• INFORMATION GIVEN:

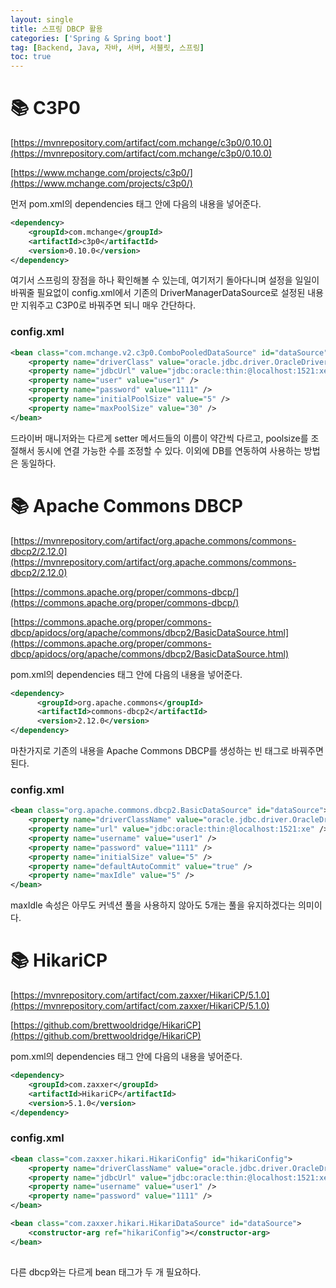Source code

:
 ```yaml
---
layout: single
title: 스프링 DBCP 활용
categories: ['Spring & Spring boot']
tag: [Backend, Java, 자바, 서버, 서블릿, 스프링]
toc: true
---
```



# 📚 C3P0

[https://mvnrepository.com/artifact/com.mchange/c3p0/0.10.0](https://mvnrepository.com/artifact/com.mchange/c3p0/0.10.0)

[https://www.mchange.com/projects/c3p0/](https://www.mchange.com/projects/c3p0/)

먼저 pom.xml의 dependencies 태그 안에 다음의 내용을 넣어준다.

```xml
<dependency>
    <groupId>com.mchange</groupId>
    <artifactId>c3p0</artifactId>
    <version>0.10.0</version>
</dependency>

```

여기서 스프링의 장점을 하나 확인해볼 수 있는데, 여기저기 돌아다니며 설정을 일일이 바꿔줄 필요없이 config.xml에서 기존의 DriverManagerDataSource로 설정된 내용만 지워주고 C3P0로 바꿔주면 되니 매우 간단하다.

### config.xml

```xml
<bean class="com.mchange.v2.c3p0.ComboPooledDataSource" id="dataSource">
	<property name="driverClass" value="oracle.jdbc.driver.OracleDriver" />
	<property name="jdbcUrl" value="jdbc:oracle:thin:@localhost:1521:xe" />
	<property name="user" value="user1" />
	<property name="password" value="1111" />
	<property name="initialPoolSize" value="5" />
	<property name="maxPoolSize" value="30" />
</bean>
```

드라이버 매니저와는 다르게 setter 메서드들의 이름이 약간씩 다르고, poolsize를 조절해서 동시에 연결 가능한 수를 조정할 수 있다. 이외에 DB를 연동하여 사용하는 방법은 동일하다.

# 📚 Apache Commons DBCP

[https://mvnrepository.com/artifact/org.apache.commons/commons-dbcp2/2.12.0](https://mvnrepository.com/artifact/org.apache.commons/commons-dbcp2/2.12.0)

[https://commons.apache.org/proper/commons-dbcp/](https://commons.apache.org/proper/commons-dbcp/)

[https://commons.apache.org/proper/commons-dbcp/apidocs/org/apache/commons/dbcp2/BasicDataSource.html](https://commons.apache.org/proper/commons-dbcp/apidocs/org/apache/commons/dbcp2/BasicDataSource.html)

pom.xml의 dependencies 태그 안에 다음의 내용을 넣어준다.

```xml
<dependency>
	  <groupId>org.apache.commons</groupId>
	  <artifactId>commons-dbcp2</artifactId>
	  <version>2.12.0</version>
</dependency>

```

마찬가지로 기존의 내용을 Apache Commons DBCP를 생성하는 빈 태그로 바꿔주면 된다.

### config.xml

```xml
<bean class="org.apache.commons.dbcp2.BasicDataSource" id="dataSource">
	<property name="driverClassName" value="oracle.jdbc.driver.OracleDriver" />
	<property name="url" value="jdbc:oracle:thin:@localhost:1521:xe" />
	<property name="username" value="user1" />
	<property name="password" value="1111" />
	<property name="initialSize" value="5" />
	<property name="defaultAutoCommit" value="true" />
	<property name="maxIdle" value="5" />
</bean>
```

maxIdle 속성은 아무도 커넥션 풀을 사용하지 않아도 5개는 풀을 유지하겠다는 의미이다.

# 📚 HikariCP

[https://mvnrepository.com/artifact/com.zaxxer/HikariCP/5.1.0](https://mvnrepository.com/artifact/com.zaxxer/HikariCP/5.1.0)

[https://github.com/brettwooldridge/HikariCP](https://github.com/brettwooldridge/HikariCP)

pom.xml의 dependencies 태그 안에 다음의 내용을 넣어준다.

```xml
<dependency>
    <groupId>com.zaxxer</groupId>
    <artifactId>HikariCP</artifactId>
    <version>5.1.0</version>
</dependency>
```

### config.xml

```xml
<bean class="com.zaxxer.hikari.HikariConfig" id="hikariConfig">
	<property name="driverClassName" value="oracle.jdbc.driver.OracleDriver" />
	<property name="jdbcUrl" value="jdbc:oracle:thin:@localhost:1521:xe" />
	<property name="username" value="user1" />
	<property name="password" value="1111" />
</bean>

<bean class="com.zaxxer.hikari.HikariDataSource" id="dataSource">
	<constructor-arg ref="hikariConfig"></constructor-arg>
</bean>
  
```

다른 dbcp와는 다르게 bean 태그가 두 개 필요하다.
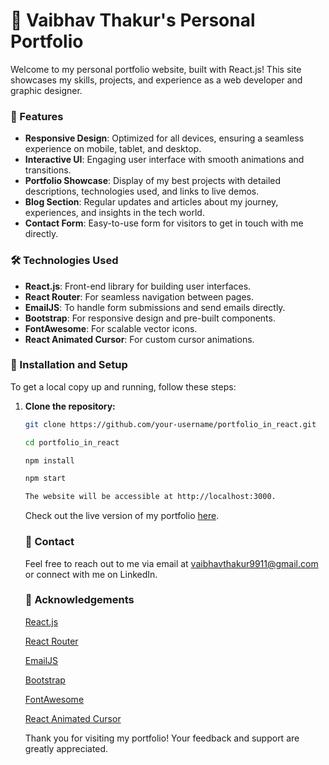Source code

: # 🚀 Vaibhav Thakur's Personal Portfolio

Welcome to my personal portfolio website, built with React.js! This site showcases my skills, projects, and experience as a web developer and graphic designer.

### 🌟 Features

- **Responsive Design**: Optimized for all devices, ensuring a seamless experience on mobile, tablet, and desktop.
- **Interactive UI**: Engaging user interface with smooth animations and transitions.
- **Portfolio Showcase**: Display of my best projects with detailed descriptions, technologies used, and links to live demos.
- **Blog Section**: Regular updates and articles about my journey, experiences, and insights in the tech world.
- **Contact Form**: Easy-to-use form for visitors to get in touch with me directly.

### 🛠️ Technologies Used

- **React.js**: Front-end library for building user interfaces.
- **React Router**: For seamless navigation between pages.
- **EmailJS**: To handle form submissions and send emails directly.
- **Bootstrap**: For responsive design and pre-built components.
- **FontAwesome**: For scalable vector icons.
- **React Animated Cursor**: For custom cursor animations.

### 🚧 Installation and Setup

To get a local copy up and running, follow these steps:

1. **Clone the repository:**
   ```bash
   git clone https://github.com/your-username/portfolio_in_react.git

   cd portfolio_in_react

   npm install

   npm start

   The website will be accessible at http://localhost:3000.

   ```
   Check out the live version of my portfolio [here](https://vaibhav-thakur.netlify.app/).
    
   ### 📧 Contact

   Feel free to reach out to me via email at <a href="mailto:vaibhavthakur9911@gmail.com">vaibhavthakur9911@gmail.com</a> or connect with me on LinkedIn.

   ### 📜 Acknowledgements

   [React.js](https://react.dev/)

   [React Router](https://reactrouter.com/en/main)

   [EmailJS](https://www.emailjs.com/)

   [Bootstrap](https://getbootstrap.com/)

   [FontAwesome](https://fontawesome.com/)
   
   [React Animated Cursor](https://github.com/stephenscaff/react-animated-cursor)

   Thank you for visiting my portfolio! Your feedback and support are greatly appreciated.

• ASSIGNMENT:
You are asked to output the records precisely as they appear, minus any pictures.

• YOUR RESPONSE:
Source code

:
 ```yaml
---
layout: single
title: 스프링 DBCP 활용
categories: ['Spring & Spring boot']
tag: [Backend, Java, 자바, 서버, 서블릿, 스프링]
toc: true
---
```



# 📚 C3P0

[https://mvnrepository.com/artifact/com.mchange/c3p0/0.10.0](https://mvnrepository.com/artifact/com.mchange/c3p0/0.10.0)

[https://www.mchange.com/projects/c3p0/](https://www.mchange.com/projects/c3p0/)

먼저 pom.xml의 dependencies 태그 안에 다음의 내용을 넣어준다.

```xml
<dependency>
    <groupId>com.mchange</groupId>
    <artifactId>c3p0</artifactId>
    <version>0.10.0</version>
</dependency>

```

여기서 스프링의 장점을 하나 확인해볼 수 있는데, 여기저기 돌아다니며 설정을 일일이 바꿔줄 필요없이 config.xml에서 기존의 DriverManagerDataSource로 설정된 내용만 지워주고 C3P0로 바꿔주면 되니 매우 간단하다.

### config.xml

```xml
<bean class="com.mchange.v2.c3p0.ComboPooledDataSource" id="dataSource">
	<property name="driverClass" value="oracle.jdbc.driver.OracleDriver" />
	<property name="jdbcUrl" value="jdbc:oracle:thin:@localhost:1521:xe" />
	<property name="user" value="user1" />
	<property name="password" value="1111" />
	<property name="initialPoolSize" value="5" />
	<property name="maxPoolSize" value="30" />
</bean>
```

드라이버 매니저와는 다르게 setter 메서드들의 이름이 약간씩 다르고, poolsize를 조절해서 동시에 연결 가능한 수를 조정할 수 있다. 이외에 DB를 연동하여 사용하는 방법은 동일하다.

# 📚 Apache Commons DBCP

[https://mvnrepository.com/artifact/org.apache.commons/commons-dbcp2/2.12.0](https://mvnrepository.com/artifact/org.apache.commons/commons-dbcp2/2.12.0)

[https://commons.apache.org/proper/commons-dbcp/](https://commons.apache.org/proper/commons-dbcp/)

[https://commons.apache.org/proper/commons-dbcp/apidocs/org/apache/commons/dbcp2/BasicDataSource.html](https://commons.apache.org/proper/commons-dbcp/apidocs/org/apache/commons/dbcp2/BasicDataSource.html)

pom.xml의 dependencies 태그 안에 다음의 내용을 넣어준다.

```xml
<dependency>
	  <groupId>org.apache.commons</groupId>
	  <artifactId>commons-dbcp2</artifactId>
	  <version>2.12.0</version>
</dependency>

```

마찬가지로 기존의 내용을 Apache Commons DBCP를 생성하는 빈 태그로 바꿔주면 된다.

### config.xml

```xml
<bean class="org.apache.commons.dbcp2.BasicDataSource" id="dataSource">
	<property name="driverClassName" value="oracle.jdbc.driver.OracleDriver" />
	<property name="url" value="jdbc:oracle:thin:@localhost:1521:xe" />
	<property name="username" value="user1" />
	<property name="password" value="1111" />
	<property name="initialSize" value="5" />
	<property name="defaultAutoCommit" value="true" />
	<property name="maxIdle" value="5" />
</bean>
```

maxIdle 속성은 아무도 커넥션 풀을 사용하지 않아도 5개는 풀을 유지하겠다는 의미이다.

# 📚 HikariCP

[https://mvnrepository.com/artifact/com.zaxxer/HikariCP/5.1.0](https://mvnrepository.com/artifact/com.zaxxer/HikariCP/5.1.0)

[https://github.com/brettwooldridge/HikariCP](https://github.com/brettwooldridge/HikariCP)

pom.xml의 dependencies 태그 안에 다음의 내용을 넣어준다.

```xml
<dependency>
    <groupId>com.zaxxer</groupId>
    <artifactId>HikariCP</artifactId>
    <version>5.1.0</version>
</dependency>
```

### config.xml

```xml
<bean class="com.zaxxer.hikari.HikariConfig" id="hikariConfig">
	<property name="driverClassName" value="oracle.jdbc.driver.OracleDriver" />
	<property name="jdbcUrl" value="jdbc:oracle:thin:@localhost:1521:xe" />
	<property name="username" value="user1" />
	<property name="password" value="1111" />
</bean>

<bean class="com.zaxxer.hikari.HikariDataSource" id="dataSource">
	<constructor-arg ref="hikariConfig"></constructor-arg>
</bean>
  
```

다른 dbcp와는 다르게 bean 태그가 두 개 필요하다.
Source code

: # 🚀 Vaibhav Thakur's Personal Portfolio

Welcome to my personal portfolio website, built with React.js! This site showcases my skills, projects, and experience as a web developer and graphic designer.

### 🌟 Features

- **Responsive Design**: Optimized for all devices, ensuring a seamless experience on mobile, tablet, and desktop.
- **Interactive UI**: Engaging user interface with smooth animations and transitions.
- **Portfolio Showcase**: Display of my best projects with detailed descriptions, technologies used, and links to live demos.
- **Blog Section**: Regular updates and articles about my journey, experiences, and insights in the tech world.
- **Contact Form**: Easy-to-use form for visitors to get in touch with me directly.

### 🛠️ Technologies Used

- **React.js**: Front-end library for building user interfaces.
- **React Router**: For seamless navigation between pages.
- **EmailJS**: To handle form submissions and send emails directly.
- **Bootstrap**: For responsive design and pre-built components.
- **FontAwesome**: For scalable vector icons.
- **React Animated Cursor**: For custom cursor animations.

### 🚧 Installation and Setup

To get a local copy up and running, follow these steps:

1. **Clone the repository:**
   ```bash
   git clone https://github.com/your-username/portfolio_in_react.git

   cd portfolio_in_react

   npm install

   npm start

   The website will be accessible at http://localhost:3000.

   ```
   Check out the live version of my portfolio [here](https://vaibhav-thakur.netlify.app/).
    
   ### 📧 Contact

   Feel free to reach out to me via email at <a href="mailto:vaibhavthakur9911@gmail.com">vaibhavthakur9911@gmail.com</a> or connect with me on LinkedIn.

   ### 📜 Acknowledgements

   [React.js](https://react.dev/)

   [React Router](https://reactrouter.com/en/main)

   [EmailJS](https://www.emailjs.com/)

   [Bootstrap](https://getbootstrap.com/)

   [FontAwesome](https://fontawesome.com/)
   
   [React Animated Cursor](https://github.com/stephenscaff/react-animated-cursor)

   Thank you for visiting my portfolio! Your feedback and support are greatly appreciated.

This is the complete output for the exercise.